I am willing to bet that most people do not like stinging nettles unless they like to harvest them to eat in the spring. I am even more sure that people would not consider having a few stinging nettles in their garden. However, if you like butterflies and would love to see more of them, perhaps you should reconsider.
Stinging nettles are the preferred food for the larvae (caterpillars) of several species of butterflies including Satyr Anglewings, Milbert’s Tortoiseshells and Red Admirals. The caterpillars may also bind the edges of the leaves together to form a protective tunnel against predators.

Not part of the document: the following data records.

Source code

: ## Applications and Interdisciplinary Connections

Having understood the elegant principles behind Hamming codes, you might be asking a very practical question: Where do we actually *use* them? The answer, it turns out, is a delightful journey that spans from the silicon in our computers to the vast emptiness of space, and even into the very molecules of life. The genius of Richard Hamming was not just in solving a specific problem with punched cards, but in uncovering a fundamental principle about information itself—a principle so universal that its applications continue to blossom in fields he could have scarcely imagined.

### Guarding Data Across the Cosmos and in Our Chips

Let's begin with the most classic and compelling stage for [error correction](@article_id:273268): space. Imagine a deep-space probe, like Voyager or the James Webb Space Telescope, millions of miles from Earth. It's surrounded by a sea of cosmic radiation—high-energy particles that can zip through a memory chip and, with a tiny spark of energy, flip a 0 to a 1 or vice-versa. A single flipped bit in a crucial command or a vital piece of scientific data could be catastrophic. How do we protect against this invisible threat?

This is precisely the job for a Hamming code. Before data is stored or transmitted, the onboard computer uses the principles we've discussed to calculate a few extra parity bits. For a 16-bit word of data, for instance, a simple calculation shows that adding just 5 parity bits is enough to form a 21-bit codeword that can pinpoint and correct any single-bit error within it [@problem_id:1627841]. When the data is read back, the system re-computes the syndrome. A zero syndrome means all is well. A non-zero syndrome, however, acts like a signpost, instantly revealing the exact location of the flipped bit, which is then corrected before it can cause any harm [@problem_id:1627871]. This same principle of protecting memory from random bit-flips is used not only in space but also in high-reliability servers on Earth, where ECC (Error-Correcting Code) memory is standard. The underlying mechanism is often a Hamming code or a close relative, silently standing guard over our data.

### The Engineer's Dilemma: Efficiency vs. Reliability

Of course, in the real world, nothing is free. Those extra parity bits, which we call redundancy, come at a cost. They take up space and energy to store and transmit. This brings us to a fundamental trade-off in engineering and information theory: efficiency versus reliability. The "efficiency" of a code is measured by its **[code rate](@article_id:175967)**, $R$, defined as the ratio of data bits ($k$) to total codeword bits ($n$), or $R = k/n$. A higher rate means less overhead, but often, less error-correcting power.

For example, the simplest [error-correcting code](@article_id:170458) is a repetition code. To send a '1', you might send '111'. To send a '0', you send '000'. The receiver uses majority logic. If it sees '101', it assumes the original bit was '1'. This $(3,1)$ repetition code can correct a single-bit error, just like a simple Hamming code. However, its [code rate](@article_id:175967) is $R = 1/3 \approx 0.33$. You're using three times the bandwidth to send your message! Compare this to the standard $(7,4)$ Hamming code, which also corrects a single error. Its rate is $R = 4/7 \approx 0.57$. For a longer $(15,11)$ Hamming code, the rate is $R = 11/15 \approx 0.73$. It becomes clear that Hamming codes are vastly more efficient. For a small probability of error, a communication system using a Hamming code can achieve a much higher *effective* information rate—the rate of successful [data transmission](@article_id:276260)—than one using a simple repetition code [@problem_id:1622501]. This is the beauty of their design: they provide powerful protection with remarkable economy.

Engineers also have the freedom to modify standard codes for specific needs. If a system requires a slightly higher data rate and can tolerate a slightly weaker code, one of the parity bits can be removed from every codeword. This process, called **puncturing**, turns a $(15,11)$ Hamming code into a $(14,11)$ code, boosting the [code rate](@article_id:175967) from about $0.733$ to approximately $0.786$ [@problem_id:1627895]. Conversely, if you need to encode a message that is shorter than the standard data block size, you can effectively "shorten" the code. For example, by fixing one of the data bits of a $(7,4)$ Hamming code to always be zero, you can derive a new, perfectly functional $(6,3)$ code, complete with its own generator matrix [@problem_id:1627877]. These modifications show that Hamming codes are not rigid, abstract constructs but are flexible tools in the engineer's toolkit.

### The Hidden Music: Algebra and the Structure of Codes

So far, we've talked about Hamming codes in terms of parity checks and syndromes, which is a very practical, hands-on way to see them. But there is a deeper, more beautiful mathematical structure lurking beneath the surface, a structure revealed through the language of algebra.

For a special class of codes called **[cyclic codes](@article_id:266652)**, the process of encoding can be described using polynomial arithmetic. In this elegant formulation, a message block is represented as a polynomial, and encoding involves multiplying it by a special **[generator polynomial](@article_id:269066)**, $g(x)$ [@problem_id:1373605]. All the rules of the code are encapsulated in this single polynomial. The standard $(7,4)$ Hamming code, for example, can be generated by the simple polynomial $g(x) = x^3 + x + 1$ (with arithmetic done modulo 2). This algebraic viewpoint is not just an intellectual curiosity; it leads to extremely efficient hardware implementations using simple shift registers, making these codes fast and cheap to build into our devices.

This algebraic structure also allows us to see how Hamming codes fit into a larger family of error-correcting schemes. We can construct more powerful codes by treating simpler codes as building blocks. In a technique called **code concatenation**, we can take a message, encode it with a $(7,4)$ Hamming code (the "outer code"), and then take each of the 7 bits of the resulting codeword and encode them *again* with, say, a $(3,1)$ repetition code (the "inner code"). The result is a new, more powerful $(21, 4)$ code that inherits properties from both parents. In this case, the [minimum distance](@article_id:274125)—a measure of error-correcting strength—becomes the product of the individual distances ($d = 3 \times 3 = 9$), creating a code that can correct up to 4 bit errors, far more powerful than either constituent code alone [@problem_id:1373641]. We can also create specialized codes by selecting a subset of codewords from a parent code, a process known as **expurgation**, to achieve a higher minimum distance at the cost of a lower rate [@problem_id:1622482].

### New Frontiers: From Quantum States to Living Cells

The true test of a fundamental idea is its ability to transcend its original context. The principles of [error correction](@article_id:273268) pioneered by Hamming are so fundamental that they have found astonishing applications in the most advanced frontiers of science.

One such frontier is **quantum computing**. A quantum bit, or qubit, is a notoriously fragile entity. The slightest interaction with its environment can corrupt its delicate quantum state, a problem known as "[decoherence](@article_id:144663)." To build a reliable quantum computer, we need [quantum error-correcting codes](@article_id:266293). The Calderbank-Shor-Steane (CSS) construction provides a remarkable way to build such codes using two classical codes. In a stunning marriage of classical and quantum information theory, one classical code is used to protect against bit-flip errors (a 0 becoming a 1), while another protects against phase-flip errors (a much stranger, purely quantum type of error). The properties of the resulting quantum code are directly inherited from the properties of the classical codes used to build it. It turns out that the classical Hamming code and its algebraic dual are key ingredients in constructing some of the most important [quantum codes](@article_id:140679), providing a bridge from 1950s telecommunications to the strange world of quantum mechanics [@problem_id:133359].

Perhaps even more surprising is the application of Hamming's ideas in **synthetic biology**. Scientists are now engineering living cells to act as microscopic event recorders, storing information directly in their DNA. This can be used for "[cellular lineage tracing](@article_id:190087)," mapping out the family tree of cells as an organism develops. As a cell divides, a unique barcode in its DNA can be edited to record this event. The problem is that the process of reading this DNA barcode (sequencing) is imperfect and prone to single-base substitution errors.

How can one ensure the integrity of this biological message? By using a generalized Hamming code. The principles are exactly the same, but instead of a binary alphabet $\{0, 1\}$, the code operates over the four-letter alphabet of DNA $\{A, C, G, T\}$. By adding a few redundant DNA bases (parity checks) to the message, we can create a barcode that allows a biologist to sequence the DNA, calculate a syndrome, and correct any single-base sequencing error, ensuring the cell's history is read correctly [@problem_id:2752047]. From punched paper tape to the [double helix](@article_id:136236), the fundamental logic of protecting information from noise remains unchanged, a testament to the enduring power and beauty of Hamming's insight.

Tina Portman is growing a garden designed to attract native insects and other animals. This year she was thrilled to discover caterpillars foraging on the stinging nettles. One day the caterpillars had left the nettles and after a brief search Tina found two chrysalises (pupal cases) hanging on the house close by. After a while, one of the pupae turned dark and the adult butterfly (a Satyr Anglewing) emerged. This is one of the most common butterflies throughout BC. Notice the jagged edges of the wings and the white comma shape on the back of the closed lower wing (see photo). After a short period drying out and hardening, the wings opened to reveal the pretty orange-brown and black markings and the butterfly flew away (see photo).
The Satyr Angelwings that emerge in July do not usually lay eggs but tend to hibernate and over winter as adults in woody debris, old tree stumps, crawl spaces, and outbuildings. They are one of the first butterflies to appear in the early spring as they search for a patch of stinging nettles on which to lay their eggs.
Adult butterflies consume flower nectar as an energy source and are important for pollination.
People are urged to leave patches of nettles, especially in suburban areas, to encourage more of these butterflies.